With just more than five minutes remaining in the first half, Eastern Illinois guard Reggie Smith launched a three-pointer from nearly 25 feet — in transition.
Once it left his hand, Smith attempted to collect his own rebound, only to find several Northwestern players waiting in position. Then, the Wildcats led 29-11.
There was bad.
With five seconds remaining in the first half, Smith put in a layup to bring EIU within four points. The Panthers also strung together an impressive 15-0 run.
An overmatched Ohio Valley Conference opponent exposed NU's lack of depth at times, swinging the "motion" offense into chaos and finding easy looks.
But of course, to balance an uneven performance, senior leader Drew Crawford reminded NU how to keep it together.
Crawford had 25 points and 11 rebounds, Jershon Cobb added eight assists, and Northwestern beat Eastern Illinois 72-55 after a late surge.
"Drew played like a fifth year All-Big Ten player," Chris Collins said. "He kept our team calm the entire game, even when we were going through struggles."
Midway through the second half, Northwestern finally pulled away, using precise ball movement to create lanes and open shots.
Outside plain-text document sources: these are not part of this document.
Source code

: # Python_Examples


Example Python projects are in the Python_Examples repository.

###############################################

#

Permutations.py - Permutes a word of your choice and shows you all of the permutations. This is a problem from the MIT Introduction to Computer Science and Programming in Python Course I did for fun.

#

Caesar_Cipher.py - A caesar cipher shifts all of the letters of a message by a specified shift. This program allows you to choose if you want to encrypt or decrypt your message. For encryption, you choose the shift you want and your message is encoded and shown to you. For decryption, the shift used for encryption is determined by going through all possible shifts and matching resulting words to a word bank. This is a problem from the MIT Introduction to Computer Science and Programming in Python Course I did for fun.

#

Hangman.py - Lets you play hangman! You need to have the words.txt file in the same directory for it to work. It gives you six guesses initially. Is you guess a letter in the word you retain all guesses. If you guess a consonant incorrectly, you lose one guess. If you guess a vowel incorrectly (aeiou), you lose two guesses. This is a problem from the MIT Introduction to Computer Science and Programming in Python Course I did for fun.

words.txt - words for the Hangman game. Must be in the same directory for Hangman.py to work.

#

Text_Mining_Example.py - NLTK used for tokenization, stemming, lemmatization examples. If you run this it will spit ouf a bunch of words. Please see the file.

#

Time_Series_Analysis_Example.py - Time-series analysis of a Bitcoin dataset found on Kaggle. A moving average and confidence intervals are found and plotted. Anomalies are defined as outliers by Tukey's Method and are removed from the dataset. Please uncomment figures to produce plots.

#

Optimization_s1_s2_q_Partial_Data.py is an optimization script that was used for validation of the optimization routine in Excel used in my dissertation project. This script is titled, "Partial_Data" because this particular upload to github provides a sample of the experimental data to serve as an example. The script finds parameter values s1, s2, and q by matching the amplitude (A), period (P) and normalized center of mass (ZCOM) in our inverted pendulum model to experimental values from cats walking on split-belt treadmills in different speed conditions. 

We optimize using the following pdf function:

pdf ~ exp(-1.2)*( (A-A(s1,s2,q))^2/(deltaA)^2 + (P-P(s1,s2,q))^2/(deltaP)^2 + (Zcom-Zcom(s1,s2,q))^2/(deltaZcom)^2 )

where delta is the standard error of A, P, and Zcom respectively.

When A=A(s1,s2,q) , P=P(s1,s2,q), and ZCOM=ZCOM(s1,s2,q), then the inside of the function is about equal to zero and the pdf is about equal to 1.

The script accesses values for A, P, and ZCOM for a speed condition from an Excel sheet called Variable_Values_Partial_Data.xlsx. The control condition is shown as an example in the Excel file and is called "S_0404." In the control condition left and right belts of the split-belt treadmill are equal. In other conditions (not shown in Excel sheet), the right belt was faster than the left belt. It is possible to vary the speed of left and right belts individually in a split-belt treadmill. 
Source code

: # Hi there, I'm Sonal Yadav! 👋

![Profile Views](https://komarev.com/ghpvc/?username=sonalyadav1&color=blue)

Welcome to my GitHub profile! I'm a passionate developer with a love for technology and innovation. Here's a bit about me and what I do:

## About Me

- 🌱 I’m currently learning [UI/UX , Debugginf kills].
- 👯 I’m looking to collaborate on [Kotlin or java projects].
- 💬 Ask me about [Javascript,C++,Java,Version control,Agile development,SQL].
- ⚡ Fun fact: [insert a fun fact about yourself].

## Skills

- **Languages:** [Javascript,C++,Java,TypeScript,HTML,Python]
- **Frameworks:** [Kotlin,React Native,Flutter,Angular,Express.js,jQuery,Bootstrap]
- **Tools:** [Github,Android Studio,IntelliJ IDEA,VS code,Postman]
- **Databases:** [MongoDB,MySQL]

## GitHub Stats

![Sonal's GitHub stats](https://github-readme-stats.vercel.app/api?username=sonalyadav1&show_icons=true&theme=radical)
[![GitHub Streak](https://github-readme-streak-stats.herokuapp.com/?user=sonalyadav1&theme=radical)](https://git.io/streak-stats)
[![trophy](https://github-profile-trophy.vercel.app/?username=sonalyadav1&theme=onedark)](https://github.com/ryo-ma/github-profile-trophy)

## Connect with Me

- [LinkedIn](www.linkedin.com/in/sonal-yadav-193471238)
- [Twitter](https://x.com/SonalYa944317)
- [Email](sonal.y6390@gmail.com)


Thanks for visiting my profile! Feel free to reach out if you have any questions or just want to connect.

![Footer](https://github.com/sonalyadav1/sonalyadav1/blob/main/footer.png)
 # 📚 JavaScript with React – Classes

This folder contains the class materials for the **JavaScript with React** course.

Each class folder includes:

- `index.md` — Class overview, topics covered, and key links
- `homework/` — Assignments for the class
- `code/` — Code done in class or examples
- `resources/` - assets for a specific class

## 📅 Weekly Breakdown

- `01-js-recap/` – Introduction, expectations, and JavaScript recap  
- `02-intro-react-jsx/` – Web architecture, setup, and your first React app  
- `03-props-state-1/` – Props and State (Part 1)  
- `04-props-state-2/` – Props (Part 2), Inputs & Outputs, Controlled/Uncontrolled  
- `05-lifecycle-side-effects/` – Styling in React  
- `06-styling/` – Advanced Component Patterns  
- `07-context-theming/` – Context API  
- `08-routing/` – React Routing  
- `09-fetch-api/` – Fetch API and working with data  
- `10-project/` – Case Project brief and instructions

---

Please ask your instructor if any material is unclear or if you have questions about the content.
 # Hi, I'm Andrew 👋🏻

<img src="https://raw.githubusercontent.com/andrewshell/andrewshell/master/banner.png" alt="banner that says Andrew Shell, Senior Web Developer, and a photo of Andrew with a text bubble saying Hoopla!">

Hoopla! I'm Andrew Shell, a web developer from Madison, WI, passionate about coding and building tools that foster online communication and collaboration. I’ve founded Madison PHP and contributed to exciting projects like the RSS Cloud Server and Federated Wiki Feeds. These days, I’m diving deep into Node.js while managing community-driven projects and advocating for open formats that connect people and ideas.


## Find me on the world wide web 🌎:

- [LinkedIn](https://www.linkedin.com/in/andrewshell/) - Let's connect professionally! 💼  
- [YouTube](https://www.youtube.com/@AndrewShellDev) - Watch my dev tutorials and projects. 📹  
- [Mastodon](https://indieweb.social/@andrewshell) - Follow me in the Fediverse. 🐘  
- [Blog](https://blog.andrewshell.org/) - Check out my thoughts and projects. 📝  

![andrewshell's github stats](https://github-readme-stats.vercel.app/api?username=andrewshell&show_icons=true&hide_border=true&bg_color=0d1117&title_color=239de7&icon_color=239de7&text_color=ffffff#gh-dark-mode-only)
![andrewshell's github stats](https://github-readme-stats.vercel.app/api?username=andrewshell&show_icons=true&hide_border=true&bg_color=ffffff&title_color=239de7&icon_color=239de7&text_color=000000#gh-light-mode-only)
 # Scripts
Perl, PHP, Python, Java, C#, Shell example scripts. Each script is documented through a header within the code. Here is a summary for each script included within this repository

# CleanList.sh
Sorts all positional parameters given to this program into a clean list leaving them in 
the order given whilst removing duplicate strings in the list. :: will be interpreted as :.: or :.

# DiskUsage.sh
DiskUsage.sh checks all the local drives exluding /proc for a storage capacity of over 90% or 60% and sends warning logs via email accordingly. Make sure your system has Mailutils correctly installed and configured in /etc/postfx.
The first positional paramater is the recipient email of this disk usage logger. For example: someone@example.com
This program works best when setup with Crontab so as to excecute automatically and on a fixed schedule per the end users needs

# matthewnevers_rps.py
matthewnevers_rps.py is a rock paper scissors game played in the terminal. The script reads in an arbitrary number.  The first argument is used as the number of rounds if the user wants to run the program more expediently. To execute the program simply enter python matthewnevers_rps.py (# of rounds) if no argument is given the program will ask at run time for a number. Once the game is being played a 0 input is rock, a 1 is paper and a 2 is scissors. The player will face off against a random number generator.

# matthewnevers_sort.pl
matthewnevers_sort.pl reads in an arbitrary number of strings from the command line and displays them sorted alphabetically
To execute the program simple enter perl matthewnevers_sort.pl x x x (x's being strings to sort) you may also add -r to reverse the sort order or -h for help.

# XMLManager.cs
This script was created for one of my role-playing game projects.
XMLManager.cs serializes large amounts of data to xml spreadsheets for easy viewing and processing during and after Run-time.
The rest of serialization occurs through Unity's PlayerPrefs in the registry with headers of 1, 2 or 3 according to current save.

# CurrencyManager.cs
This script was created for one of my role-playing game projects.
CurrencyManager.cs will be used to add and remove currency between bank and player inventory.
It seemed fitting that Crawford iced the game, finding Cobb for a triple that stretched the lead to 13 — part of a decisive 14-5 run.
This win rested on the two upperclassmen, who carried NU throughout an unspectacular outing from supporting players. The Wildcats' bench shot a combined two-for-11, while Dave Sobolewski had an unusually sloppy offensive game.
The Wildcats' greatest strength also became their greatest weakness, with updated foul rules discouraging the newfound defensive intensity. Everyone in the starting lineup had at least three fouls and Cobb picked up the team's lone steal.
Crawford, though, managed one of his signature games. He went 8-of-14 from the floor, making five of his seven three pointers and all of his four free throws. The offense, as it should, lined up around the team's undisputed best player.
Part of that involved Cobb, the flexible combo guard. He helped to make the victory look relatively smooth despite some poor individual showings.
"JerShon, he's our playmaker," Collins said. "Some of his late-clock plays were huge for us. He drove in there and scored, or made some beautiful kick-outs."
NU arrived with energy–something Collins stressed–and opened up a 23-7 lead in the game's first 11 minutes. Crawford scored 12 of those points, immediately establishing himself on a team that tends to lack firepower.
Everything about EIU's 15-0 run felt like a cautionary tale. The help defense slipped, center Alex Olah made some critical lapses and Sobolewski struggled to lead the new-look offense.
"Their pressure bothered us," Collins said. "They turned up the heat. They had us on our heels a little bit. I thought our guys were tentative."
But course, the Wildcats figured it out, and Chris Collins left with his first win as a head coach.
Crawford, meanwhile, left to an ovation, and it was as it should be.